§ **EXCERPTED DATA**
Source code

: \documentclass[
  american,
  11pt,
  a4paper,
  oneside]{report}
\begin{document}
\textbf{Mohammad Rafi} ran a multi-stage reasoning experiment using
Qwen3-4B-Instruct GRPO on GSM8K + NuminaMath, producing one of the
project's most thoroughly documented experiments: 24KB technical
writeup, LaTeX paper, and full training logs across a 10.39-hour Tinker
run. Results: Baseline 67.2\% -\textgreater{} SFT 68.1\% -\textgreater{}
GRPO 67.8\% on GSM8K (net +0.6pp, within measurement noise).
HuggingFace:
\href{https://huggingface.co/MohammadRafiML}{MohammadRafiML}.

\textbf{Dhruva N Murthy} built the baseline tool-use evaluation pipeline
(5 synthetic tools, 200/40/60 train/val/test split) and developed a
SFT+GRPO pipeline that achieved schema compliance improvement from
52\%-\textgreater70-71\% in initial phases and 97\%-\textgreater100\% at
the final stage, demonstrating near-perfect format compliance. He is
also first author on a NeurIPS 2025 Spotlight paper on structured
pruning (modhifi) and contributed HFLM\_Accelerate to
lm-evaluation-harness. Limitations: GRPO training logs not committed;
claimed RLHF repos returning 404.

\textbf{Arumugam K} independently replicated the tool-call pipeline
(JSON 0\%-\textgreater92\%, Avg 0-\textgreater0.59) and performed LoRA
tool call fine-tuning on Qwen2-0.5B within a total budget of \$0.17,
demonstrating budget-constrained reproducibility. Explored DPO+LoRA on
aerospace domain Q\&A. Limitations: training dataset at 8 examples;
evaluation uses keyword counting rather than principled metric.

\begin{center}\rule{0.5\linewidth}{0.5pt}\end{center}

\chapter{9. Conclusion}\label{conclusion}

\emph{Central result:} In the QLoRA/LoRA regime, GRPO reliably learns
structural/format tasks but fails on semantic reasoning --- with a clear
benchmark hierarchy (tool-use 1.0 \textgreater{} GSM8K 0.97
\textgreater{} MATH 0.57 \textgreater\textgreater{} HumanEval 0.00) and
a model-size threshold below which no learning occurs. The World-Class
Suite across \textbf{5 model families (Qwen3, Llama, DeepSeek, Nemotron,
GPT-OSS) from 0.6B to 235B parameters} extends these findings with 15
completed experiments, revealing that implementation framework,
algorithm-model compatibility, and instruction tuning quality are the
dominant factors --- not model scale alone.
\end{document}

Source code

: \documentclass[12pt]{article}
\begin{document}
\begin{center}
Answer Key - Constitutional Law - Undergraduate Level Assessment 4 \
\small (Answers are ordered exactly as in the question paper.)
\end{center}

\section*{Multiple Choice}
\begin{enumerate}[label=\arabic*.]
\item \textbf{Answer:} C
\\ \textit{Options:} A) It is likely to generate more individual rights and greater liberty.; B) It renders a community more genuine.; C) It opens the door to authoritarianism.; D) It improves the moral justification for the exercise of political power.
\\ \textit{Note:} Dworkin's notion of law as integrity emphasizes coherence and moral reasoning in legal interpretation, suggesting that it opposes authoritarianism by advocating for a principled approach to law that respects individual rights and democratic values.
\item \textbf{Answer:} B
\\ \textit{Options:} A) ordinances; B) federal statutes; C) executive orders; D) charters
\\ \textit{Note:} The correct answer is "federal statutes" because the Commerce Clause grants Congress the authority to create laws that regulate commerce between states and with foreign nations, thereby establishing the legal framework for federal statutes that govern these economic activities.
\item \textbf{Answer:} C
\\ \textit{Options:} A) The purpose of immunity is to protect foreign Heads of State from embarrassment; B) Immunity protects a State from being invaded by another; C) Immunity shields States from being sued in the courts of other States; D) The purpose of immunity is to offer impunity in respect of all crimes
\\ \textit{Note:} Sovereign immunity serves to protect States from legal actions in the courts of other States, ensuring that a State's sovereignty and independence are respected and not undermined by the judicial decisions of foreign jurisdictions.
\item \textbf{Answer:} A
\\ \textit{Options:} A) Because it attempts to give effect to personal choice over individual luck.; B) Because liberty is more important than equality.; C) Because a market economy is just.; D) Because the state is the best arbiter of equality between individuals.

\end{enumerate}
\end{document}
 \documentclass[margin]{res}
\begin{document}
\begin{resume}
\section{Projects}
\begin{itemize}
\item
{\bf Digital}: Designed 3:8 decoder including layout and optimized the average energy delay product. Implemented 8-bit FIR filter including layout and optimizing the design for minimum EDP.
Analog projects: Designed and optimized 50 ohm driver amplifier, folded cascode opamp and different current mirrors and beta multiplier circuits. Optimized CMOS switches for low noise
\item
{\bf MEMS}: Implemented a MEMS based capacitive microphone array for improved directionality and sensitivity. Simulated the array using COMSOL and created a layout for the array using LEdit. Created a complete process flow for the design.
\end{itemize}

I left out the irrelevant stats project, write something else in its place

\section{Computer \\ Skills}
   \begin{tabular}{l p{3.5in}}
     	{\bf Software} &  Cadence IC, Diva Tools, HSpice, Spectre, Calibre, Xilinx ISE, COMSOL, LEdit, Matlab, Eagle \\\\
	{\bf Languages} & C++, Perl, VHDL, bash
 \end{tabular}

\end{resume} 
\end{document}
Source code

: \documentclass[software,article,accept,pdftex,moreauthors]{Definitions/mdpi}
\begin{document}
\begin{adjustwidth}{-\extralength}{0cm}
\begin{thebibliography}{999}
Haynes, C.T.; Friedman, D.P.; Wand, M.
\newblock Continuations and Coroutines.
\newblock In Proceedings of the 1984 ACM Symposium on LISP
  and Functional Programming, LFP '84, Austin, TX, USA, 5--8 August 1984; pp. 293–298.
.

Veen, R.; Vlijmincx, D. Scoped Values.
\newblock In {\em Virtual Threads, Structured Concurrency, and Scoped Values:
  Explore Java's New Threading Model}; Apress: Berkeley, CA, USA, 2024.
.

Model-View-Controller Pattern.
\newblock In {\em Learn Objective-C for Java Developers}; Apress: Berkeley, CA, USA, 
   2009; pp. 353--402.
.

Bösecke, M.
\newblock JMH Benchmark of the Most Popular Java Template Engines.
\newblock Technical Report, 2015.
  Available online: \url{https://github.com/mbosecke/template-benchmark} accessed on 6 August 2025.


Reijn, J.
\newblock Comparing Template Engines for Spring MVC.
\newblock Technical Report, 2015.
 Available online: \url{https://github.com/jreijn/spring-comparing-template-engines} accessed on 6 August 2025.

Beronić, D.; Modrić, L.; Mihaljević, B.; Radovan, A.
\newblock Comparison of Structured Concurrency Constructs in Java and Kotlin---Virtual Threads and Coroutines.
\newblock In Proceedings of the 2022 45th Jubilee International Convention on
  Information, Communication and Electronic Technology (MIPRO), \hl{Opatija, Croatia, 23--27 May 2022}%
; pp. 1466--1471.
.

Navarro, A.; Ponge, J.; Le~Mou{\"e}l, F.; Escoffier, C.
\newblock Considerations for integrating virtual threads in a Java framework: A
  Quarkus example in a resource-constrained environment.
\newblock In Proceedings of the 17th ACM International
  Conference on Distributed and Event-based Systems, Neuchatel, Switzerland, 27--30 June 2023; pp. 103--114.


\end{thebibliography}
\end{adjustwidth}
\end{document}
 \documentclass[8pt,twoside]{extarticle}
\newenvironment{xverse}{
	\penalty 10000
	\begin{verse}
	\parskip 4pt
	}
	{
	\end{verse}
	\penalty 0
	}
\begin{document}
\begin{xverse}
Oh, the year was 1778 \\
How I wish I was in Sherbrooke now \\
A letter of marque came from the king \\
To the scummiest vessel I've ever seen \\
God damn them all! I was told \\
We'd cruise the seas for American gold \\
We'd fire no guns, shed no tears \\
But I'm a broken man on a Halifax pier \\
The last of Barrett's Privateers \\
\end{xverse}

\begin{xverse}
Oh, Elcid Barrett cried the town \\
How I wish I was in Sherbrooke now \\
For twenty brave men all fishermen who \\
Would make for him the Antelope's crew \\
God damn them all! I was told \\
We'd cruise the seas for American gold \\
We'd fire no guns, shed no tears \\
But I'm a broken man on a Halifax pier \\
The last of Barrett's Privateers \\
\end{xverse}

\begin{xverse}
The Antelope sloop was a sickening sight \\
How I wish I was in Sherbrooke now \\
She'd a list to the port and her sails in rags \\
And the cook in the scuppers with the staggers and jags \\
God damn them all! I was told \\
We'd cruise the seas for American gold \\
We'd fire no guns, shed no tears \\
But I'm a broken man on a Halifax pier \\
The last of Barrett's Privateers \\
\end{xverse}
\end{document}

§ **TASK TO CARRY OUT**
Each line from the top of the records above through the line containing "(JSON 0\%-\textgreater92\%, Avg" needs to be transcribed exactly, and no line after it.

§ **ANSWER SECTION**
Source code

: \documentclass[
  american,
  11pt,
  a4paper,
  oneside]{report}
\begin{document}
\textbf{Mohammad Rafi} ran a multi-stage reasoning experiment using
Qwen3-4B-Instruct GRPO on GSM8K + NuminaMath, producing one of the
project's most thoroughly documented experiments: 24KB technical
writeup, LaTeX paper, and full training logs across a 10.39-hour Tinker
run. Results: Baseline 67.2\% -\textgreater{} SFT 68.1\% -\textgreater{}
GRPO 67.8\% on GSM8K (net +0.6pp, within measurement noise).
HuggingFace:
\href{https://huggingface.co/MohammadRafiML}{MohammadRafiML}.

\textbf{Dhruva N Murthy} built the baseline tool-use evaluation pipeline
(5 synthetic tools, 200/40/60 train/val/test split) and developed a
SFT+GRPO pipeline that achieved schema compliance improvement from
52\%-\textgreater70-71\% in initial phases and 97\%-\textgreater100\% at
the final stage, demonstrating near-perfect format compliance. He is
also first author on a NeurIPS 2025 Spotlight paper on structured
pruning (modhifi) and contributed HFLM\_Accelerate to
lm-evaluation-harness. Limitations: GRPO training logs not committed;
claimed RLHF repos returning 404.

\textbf{Arumugam K} independently replicated the tool-call pipeline
(JSON 0\%-\textgreater92\%, Avg 0-\textgreater0.59) and performed LoRA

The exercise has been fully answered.